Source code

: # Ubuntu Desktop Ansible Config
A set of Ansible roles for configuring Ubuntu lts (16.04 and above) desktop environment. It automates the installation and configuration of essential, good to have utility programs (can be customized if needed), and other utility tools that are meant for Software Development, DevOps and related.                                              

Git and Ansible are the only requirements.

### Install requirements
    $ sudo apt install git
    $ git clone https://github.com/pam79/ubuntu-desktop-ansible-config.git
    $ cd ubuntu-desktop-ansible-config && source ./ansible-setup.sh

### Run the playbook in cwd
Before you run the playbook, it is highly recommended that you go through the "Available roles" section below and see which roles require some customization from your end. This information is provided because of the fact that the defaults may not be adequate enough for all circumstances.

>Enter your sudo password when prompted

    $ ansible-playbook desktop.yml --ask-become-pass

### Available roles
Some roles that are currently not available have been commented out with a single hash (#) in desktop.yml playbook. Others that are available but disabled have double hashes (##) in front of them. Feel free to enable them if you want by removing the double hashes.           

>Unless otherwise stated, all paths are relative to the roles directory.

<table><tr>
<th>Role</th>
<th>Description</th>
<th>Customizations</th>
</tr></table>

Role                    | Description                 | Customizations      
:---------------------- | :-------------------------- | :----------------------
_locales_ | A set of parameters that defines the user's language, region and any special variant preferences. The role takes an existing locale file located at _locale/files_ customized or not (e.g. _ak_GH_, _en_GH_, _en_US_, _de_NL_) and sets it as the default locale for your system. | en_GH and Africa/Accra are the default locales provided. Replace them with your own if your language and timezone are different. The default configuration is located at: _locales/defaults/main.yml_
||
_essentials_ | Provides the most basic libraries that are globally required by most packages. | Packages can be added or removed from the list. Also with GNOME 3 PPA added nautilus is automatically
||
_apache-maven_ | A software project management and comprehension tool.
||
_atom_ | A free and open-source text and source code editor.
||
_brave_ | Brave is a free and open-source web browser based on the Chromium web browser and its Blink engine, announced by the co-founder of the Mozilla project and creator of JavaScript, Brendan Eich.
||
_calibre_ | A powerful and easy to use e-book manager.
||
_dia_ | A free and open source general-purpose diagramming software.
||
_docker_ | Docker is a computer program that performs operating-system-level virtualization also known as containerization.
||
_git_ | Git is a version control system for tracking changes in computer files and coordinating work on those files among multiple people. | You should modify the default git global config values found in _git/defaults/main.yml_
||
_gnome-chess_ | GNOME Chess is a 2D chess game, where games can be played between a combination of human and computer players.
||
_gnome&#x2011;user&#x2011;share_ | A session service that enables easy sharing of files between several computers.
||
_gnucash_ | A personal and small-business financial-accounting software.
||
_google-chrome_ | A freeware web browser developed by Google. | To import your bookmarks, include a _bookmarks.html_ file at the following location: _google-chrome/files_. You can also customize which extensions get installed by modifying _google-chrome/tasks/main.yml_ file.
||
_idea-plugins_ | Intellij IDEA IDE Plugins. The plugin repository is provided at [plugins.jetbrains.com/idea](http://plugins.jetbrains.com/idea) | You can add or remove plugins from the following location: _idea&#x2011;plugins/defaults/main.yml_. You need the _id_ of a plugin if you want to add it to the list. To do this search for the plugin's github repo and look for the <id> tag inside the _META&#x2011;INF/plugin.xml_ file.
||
□ □ □ □ □ □ □
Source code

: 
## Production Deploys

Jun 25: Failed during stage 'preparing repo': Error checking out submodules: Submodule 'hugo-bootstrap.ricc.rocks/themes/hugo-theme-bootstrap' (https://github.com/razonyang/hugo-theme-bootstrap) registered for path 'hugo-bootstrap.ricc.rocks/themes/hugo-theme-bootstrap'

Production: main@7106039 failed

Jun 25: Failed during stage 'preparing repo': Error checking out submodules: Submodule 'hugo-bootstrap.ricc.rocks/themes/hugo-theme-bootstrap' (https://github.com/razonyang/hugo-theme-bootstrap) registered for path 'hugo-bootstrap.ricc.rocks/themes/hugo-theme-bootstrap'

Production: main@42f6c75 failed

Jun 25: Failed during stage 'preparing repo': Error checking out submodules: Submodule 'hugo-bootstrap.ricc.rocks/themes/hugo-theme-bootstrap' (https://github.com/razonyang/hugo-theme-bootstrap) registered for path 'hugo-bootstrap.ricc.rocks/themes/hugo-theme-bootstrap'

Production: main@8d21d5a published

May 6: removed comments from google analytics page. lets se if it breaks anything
□ □ □ □ □ □ □
How many lines of the data contain "open"? Work it out and give only the number.

__Response to this exercise__.
3